# LOLH V event scheduled



## drill (Jan 1, 2000)

Originally Posted by drill
For A SIZEABLE Donation I Can arrange it that you wont have to smoke anything
and for an even better donation i can arrange it that the 2 llg's with the bright idea of volunteering you may be involved with smoking something not so pleasant!!!
k



Da Klugs said:


> This is so done.


---------------------------------------------------------------------
good day to all,

It is my honor today to announce that we have a special dog rocket smoker this year!
As Da Klug/Dave said in an earlier post
" This Is So Done"
A sizeable Donation from dave has seen this go into effect
and plus high intrest(and more pledges of donations(big ones) from other 
sources we can unlike in previous years PRE ANNOUNCE our special 
dog rocket smoker for charity!
i can announce 1 smoker for sure now plus 2 more on a very short list 
The Grand prize winner to smoke something not so pleasant at this years
lolh is..........................
MR. C

( this is a first , what have you done to raise so much intrest from so many diff areas to see that you smoke something awful? LOL
well dont worry to much wewill do this at the end of the evening so you can enjoy most the herf, plus you will be in good company with the previous dog rocket smokers)
lolh 1 smoker- drill sticks- 1 big butt,1 macambo through the band s
(oddly enough the bands were the best tasting part)
lolh2 smoker's robmcd/bigbutt,onepyrotech, a giant huge awful thing
and cigarqueen/marcia joined the boys and smoked a bigbutt
lolh3 big al from socal crew burned up the toscanis !(a socal favorite)
lolh 4 flipflop smoked an egg not as bad a smoke as the others but it was sure funny watchin him smoke it plus it  kept him partially quiet fer awhile! BwaaaaHaaaHaahaaa.

also on a very short list of other rocket smokers are
goat locker and don jefe
for their parts in trying to put daklug into the rocket smoke
this short list means
goatlocker- if you come your gonna join mr. c. 
jeff- your sentence has been deferred(temp. ?) due to the good work you have done for lolh so far but we may just guilt you into something lol
(though if someone steps up with a sizeable donation we will take the donation lol)

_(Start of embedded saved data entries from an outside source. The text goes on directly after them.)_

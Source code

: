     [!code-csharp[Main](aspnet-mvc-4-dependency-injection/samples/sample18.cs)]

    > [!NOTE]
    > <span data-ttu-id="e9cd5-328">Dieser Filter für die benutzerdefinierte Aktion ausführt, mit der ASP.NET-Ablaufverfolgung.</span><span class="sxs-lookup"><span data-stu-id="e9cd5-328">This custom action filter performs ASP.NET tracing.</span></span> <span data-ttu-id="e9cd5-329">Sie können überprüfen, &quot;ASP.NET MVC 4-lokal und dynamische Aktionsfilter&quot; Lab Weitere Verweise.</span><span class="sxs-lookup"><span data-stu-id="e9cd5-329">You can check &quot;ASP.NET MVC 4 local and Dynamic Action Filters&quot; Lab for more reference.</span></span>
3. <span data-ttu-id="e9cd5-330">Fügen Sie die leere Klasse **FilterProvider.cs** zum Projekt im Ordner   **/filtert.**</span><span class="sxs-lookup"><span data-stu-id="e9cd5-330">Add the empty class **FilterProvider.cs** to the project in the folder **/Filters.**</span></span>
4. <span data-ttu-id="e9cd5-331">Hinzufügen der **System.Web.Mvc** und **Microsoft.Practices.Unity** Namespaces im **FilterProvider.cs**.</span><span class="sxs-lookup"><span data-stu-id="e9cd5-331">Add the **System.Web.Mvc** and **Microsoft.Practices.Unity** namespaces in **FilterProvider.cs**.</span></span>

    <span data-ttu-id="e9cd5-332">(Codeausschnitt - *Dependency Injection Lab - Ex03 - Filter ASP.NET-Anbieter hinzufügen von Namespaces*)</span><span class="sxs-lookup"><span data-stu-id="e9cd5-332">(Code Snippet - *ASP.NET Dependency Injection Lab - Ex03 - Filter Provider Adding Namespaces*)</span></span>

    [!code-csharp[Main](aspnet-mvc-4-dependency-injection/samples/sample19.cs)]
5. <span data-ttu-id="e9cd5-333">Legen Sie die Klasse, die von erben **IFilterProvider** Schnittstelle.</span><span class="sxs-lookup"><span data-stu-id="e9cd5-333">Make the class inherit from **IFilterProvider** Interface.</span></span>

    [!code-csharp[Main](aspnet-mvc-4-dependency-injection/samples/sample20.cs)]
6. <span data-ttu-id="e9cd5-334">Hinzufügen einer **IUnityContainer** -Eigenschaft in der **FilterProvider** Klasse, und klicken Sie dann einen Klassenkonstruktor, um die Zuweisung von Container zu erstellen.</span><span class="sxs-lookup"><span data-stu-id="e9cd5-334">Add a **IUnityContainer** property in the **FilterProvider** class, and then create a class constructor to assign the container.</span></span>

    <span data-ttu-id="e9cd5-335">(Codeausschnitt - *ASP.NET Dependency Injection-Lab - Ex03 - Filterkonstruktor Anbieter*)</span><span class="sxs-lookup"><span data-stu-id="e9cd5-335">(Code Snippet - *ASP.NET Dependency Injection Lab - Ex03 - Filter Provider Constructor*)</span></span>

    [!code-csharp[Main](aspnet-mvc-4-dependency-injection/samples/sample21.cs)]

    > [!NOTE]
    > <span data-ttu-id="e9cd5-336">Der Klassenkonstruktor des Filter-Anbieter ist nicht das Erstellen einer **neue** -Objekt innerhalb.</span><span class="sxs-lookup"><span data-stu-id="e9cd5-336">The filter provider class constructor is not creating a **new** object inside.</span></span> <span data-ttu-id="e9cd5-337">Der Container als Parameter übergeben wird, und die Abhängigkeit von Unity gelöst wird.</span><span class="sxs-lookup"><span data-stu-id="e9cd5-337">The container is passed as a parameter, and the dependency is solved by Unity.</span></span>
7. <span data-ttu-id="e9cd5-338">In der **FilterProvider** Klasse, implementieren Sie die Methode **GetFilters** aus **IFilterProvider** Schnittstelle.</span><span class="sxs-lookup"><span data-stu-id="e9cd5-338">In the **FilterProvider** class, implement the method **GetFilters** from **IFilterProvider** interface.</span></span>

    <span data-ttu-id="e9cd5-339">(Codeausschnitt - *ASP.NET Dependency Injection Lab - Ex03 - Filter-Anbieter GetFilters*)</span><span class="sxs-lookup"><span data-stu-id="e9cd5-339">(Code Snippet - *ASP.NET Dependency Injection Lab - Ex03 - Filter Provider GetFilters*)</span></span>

So How did This come about?
dave made a sizeable donation and so did a few others

now i just gotta find something miserable for these smokes

k


----------



## mr.c (Apr 8, 2004)

errr...... was looking forward to the herf.  Did I mention that I hate Club Epicure's ? the mere sight of one makes me u 

cant wait now :c


----------



## DonJefe (Dec 1, 2003)

Super Dave strikes again! Congrats on your selection Joe.


----------



## IHT (Dec 27, 2003)

just wish i could be there to see it. :c


----------



## drill (Jan 1, 2000)

IHT said:


> just wish i could be there to see it. :c


HMMMM? Now once again the wheels are turning here

Now how shall i start this one?
Oh Yeah! I Know!
For A Sizeable donation i believe i can arrange for this to be video taped and you could have your own tape for future enjoyment?

lol
Sorry but i just cant pass up a chance to get some more donations lol
though if an intrest is showed and we could show a donation total worthy to make this worth our time i belive it could be done plus it aint to bad an idea to have a tape for our archives 
and it wouldnt be a bad idea to give the smoker a video as well.

if there is interest (multiple interests ) let me know
as i can start working on this.

k


----------